Malheureusement, il apparaît qu’Emmanuel Macron a été dupé par Vladimir Poutine. Avec ce dictateur, pas la première, pas la dernière fois, sans doute. Les démocraties s’en rendent compte ces jours-ci.
Alors, que s’est-il passé? Ou plutôt, que s’est-il dit? Il a été dit, côté russe, que c’est à la suite d’une «demande personnelle» d’Emmanuel Macron que des corridors humanitaires seraient ouverts au départ de plusieurs villes ukrainiennes. Cette formulation aurait dû nous mettre la puce à l’oreille, car elle fait porter au président français le chapeau du fait militaire accompli: les forces russes progressent en pilonnant, les civils fuient, l’armée ukrainienne, faute de soutien occidental aéroporté, ne pourra pas résister éternellement et l’Ukraine finira par tomber, entière, aux mains des Russes. C’est diablement cynique.
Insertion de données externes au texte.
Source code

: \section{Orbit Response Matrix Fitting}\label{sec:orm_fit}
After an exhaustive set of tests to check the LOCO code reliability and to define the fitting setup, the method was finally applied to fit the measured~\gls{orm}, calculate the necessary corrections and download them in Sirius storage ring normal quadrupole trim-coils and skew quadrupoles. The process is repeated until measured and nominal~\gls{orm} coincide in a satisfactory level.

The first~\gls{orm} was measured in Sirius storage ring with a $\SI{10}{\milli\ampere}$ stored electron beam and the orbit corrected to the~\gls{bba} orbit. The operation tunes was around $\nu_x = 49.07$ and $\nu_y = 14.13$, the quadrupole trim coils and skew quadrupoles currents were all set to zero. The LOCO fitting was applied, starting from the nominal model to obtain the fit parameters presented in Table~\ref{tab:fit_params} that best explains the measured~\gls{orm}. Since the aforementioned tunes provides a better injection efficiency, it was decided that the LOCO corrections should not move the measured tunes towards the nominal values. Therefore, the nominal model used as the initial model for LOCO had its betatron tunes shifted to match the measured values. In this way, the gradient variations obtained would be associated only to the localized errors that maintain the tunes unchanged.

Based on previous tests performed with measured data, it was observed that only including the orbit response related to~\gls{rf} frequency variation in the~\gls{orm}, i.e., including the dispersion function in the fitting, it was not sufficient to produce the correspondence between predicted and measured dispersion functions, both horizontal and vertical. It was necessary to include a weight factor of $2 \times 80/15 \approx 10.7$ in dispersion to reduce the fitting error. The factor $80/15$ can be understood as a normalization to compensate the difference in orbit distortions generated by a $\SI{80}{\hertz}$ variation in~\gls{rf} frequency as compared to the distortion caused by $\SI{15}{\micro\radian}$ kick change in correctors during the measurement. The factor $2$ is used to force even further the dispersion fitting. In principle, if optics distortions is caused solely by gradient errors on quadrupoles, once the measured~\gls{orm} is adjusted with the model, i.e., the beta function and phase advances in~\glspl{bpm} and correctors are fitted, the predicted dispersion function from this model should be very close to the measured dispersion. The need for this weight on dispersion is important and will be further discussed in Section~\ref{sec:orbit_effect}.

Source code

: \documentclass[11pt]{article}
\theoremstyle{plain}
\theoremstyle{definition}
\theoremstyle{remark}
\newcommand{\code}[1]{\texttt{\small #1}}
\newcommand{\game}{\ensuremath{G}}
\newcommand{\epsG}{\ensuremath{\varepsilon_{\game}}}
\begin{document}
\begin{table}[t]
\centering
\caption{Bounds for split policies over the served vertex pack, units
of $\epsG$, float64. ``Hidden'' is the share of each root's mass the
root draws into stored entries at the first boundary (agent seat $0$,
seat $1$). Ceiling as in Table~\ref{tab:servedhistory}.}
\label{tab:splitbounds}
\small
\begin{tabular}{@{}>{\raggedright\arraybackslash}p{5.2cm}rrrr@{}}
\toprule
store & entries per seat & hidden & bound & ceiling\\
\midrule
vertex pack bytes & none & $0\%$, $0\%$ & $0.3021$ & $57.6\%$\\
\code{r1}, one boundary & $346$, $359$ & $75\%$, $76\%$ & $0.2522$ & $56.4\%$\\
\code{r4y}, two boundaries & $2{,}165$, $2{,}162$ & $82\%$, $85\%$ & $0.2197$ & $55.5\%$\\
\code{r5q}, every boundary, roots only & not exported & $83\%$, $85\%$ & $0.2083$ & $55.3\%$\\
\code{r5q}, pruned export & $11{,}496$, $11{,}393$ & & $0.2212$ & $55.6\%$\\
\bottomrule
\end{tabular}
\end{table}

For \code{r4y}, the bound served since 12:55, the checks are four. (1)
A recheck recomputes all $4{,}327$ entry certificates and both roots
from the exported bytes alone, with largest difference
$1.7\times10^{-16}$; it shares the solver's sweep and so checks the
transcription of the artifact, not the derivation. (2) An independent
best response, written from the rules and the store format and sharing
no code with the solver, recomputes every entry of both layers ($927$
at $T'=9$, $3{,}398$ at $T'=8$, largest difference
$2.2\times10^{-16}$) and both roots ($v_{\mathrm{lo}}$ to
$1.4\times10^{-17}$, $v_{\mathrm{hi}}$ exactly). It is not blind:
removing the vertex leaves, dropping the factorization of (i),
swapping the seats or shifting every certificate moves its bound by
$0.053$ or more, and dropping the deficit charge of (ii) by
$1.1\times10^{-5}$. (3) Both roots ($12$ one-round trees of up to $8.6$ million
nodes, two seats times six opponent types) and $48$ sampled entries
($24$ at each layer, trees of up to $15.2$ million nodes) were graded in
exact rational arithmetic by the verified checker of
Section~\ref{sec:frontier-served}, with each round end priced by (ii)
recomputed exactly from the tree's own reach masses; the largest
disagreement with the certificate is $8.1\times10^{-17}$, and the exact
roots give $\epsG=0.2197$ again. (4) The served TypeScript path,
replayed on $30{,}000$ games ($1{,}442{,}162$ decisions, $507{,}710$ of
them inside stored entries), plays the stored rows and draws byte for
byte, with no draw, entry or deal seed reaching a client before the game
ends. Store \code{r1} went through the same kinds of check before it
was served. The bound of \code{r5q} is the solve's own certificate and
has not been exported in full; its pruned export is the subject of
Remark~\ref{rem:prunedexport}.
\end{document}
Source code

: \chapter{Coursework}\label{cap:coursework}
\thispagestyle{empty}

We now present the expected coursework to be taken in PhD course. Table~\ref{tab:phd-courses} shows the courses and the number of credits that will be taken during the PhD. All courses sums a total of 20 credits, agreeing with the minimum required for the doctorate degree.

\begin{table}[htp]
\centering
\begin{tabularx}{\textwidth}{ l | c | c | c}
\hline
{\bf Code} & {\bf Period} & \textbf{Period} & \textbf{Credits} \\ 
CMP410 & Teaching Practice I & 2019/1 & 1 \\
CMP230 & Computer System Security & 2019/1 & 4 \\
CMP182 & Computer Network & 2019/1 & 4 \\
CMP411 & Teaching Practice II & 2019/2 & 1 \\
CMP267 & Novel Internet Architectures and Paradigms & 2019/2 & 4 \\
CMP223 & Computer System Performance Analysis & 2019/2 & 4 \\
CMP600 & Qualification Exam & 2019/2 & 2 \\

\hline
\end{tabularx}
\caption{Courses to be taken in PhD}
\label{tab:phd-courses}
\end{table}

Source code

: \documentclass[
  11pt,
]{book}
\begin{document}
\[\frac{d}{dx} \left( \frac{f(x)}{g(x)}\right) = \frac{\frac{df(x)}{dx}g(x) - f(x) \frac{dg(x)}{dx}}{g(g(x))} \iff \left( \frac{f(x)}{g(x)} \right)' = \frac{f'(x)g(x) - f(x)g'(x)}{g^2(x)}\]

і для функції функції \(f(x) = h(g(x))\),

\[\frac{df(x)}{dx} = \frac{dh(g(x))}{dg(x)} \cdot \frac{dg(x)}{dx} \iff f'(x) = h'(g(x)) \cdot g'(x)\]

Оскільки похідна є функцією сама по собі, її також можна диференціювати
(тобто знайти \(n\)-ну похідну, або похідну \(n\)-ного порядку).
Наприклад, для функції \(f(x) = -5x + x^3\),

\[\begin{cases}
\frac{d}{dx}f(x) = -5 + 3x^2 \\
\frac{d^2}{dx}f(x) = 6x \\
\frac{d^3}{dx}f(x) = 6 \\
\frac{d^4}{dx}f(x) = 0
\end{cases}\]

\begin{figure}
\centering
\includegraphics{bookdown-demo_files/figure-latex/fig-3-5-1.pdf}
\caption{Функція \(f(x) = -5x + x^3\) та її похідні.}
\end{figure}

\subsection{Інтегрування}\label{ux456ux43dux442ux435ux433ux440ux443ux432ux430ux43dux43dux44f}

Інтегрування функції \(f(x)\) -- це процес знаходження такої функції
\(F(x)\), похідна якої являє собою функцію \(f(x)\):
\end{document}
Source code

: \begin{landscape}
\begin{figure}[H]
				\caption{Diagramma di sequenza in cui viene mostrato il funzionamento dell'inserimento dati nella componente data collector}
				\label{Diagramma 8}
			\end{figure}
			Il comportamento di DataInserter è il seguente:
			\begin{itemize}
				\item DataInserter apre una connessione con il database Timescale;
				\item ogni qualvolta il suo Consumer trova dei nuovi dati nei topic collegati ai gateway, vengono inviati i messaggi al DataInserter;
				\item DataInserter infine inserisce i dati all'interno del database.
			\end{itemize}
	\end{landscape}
D’autant plus cynique que Moscou veut bien ouvrir de tels corridors, mais en direction de la Russie. Pour les Ukrainiens, c'est se jeter dans la gueule du loup, se rendre à l'ennemi, alors que la seule voie de secours est l’ouest.
Face au coup fourré, l’Elysée n’a pas tardé à répliquer. Sauf que répliquer, c’est se justifier et paraître dominé, quand il vaudrait mieux rester maître du seul jeu où l'on s'expose publiquement, celui de la diplomatie humanitaire. L’Elysée a donc dit ceci: «Le président de la République n'a ni demandé ni obtenu des couloirs vers la Russie après sa conversation avec Vladimir Poutine. Le président de la République demande de manière insistante de laisser partir les populations civiles et de permettre l'acheminement de l'aide».
Sans doute faut-il lire entre les lignes de ce communiqué. S’il est bien question d’évacuation des populations civiles, il est aussi fait mention de l’acheminement d’une aide. Mais pour qui? Pour les soldats ukrainiens? Pour les volontaires civils s’apprêtant à défendre Kiev et d’autres villes non encore prises ou en voie de l’être? Mais les Russes ne veulent pas entendre parler d’aide apportée à ceux qui restent.
Le dilemme ukrainien est dramatique: maintenir dans les villes des civils armés de façon à offrir la plus longue résistance possible face aux Russes, ou partir, parce qu’on sait le combat perdu d'avance. Dans le premier cas, les Russes ne manqueront pas de dénoncer le recours de l’armée ukrainienne à des «boucliers humains». Dans le second cas, ils parleront d’abandon du terrain. On a appris ce lundi, en fin de matinée, que Kiev refusait les couloirs proposés par la Russie.
Dans le communiqué de l’armée russe affirmant que c’est à la «demande personnelle» d’Emmanuel Macron que Moscou consent à l’ouverture de couloirs humanitaires, il y a tout ce dilemme-là. Et comme l’idée que le président français participerait d’un sentiment défaitiste côté ukrainien, alors qu’il s’agit en réalité de sauver des vies.
A l’avenir, Emmanuel Macron, dont l’armée qu'il commande prête en ce moment main-forte aux pays de l’Organisation du traité de l'Atlantique nord (Otan) situés au plus près de la Russie, serait bien avisé de ne pas chercher à trop paraître en faisant connaître tous ses coups de fil passés à un Vladimir Poutine plus agressif et retors que jamais.